King’s Manor was originally built to house the abbots of St Mary’s Abbey, York and the Abbot’s house probably occupied the site since the eleventh century. However the earliest extant remains date from the 15th century. Following the abbey’s dissolution in 1539, Henry VIII instructed that King’s Manor be the seat of the Council of the North, a role it fulfilled until 1641. Following the Restoration the building was for some years the residence of the Governor of York. But since the late 17th century King’s Manor has been leased to various institutions until acquired by York City Council in the late 1950s and subsequently leased to University of York.
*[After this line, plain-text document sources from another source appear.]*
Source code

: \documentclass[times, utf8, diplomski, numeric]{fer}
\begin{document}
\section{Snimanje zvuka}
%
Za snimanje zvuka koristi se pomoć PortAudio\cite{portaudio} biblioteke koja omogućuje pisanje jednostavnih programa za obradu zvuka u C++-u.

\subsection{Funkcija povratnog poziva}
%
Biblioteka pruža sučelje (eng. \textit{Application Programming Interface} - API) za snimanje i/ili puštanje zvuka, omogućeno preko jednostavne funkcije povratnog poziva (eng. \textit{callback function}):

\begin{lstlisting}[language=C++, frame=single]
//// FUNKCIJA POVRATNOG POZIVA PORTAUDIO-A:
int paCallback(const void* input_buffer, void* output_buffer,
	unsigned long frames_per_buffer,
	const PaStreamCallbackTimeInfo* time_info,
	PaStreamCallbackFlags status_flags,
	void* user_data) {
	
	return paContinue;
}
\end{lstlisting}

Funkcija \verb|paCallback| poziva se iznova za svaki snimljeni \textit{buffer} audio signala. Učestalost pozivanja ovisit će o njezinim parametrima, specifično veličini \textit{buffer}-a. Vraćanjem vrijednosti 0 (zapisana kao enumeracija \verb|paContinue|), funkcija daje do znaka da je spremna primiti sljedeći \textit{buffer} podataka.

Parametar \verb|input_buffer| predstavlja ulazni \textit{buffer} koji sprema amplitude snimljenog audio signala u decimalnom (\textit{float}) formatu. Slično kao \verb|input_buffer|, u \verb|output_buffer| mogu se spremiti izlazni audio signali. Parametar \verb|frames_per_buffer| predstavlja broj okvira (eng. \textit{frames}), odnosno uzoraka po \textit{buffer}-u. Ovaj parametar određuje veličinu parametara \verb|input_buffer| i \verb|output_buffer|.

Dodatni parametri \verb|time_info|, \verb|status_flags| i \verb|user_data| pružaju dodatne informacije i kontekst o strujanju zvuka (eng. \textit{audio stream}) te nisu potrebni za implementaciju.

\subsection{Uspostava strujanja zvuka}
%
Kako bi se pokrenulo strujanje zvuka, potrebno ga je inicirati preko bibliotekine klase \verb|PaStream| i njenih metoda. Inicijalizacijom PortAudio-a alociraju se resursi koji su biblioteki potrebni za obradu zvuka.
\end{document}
It now houses the university’s Archaeology and Medieval Studies Departments.
Much of the original structure remains, and as you would expect is Grade I listed. This is photograph is the main entrance door and (although heavily restored) gives a good idea of the magnificence within.

King's Manor Door
King’s Manor, York, Doorway
York, April 2016
Click the image for a larger view

There is some more about King’s Manor on the University of York website.

Ten Things

As last month’s Ten Things was places I have no desire to go, I thought we should redress the balance with places I want to visit. So here we have …
10 Places I Want to Visit:

  1. Sweden
  2. Norway
  3. Japan — from Hokkaido in the north to Okinawa in the south
  4. Holland (again)
  5. Iceland
  6. The Amazon
  7. South of France
  8. Italy
  9. Bruges
  10. Antarctica

So why haven’t I been to these places? Well it’s a combination of …

  • Laziness.
  • I hate the hassle and stress of travel.
  • The cost; every time I look at maybe visiting one of these places I’m horrified how much it costs.
  • Several of these places have environmental policies of which I disapprove — see mostly attitudes to whaling in Japan, Norway and Iceland.
  • The general environmental damage we’re doing visiting these places, both in terms of long-haul travel and damage to their environment; I’m thinking here specifically of the Amazon and Antarctica.

All of which means I may never get to see these places.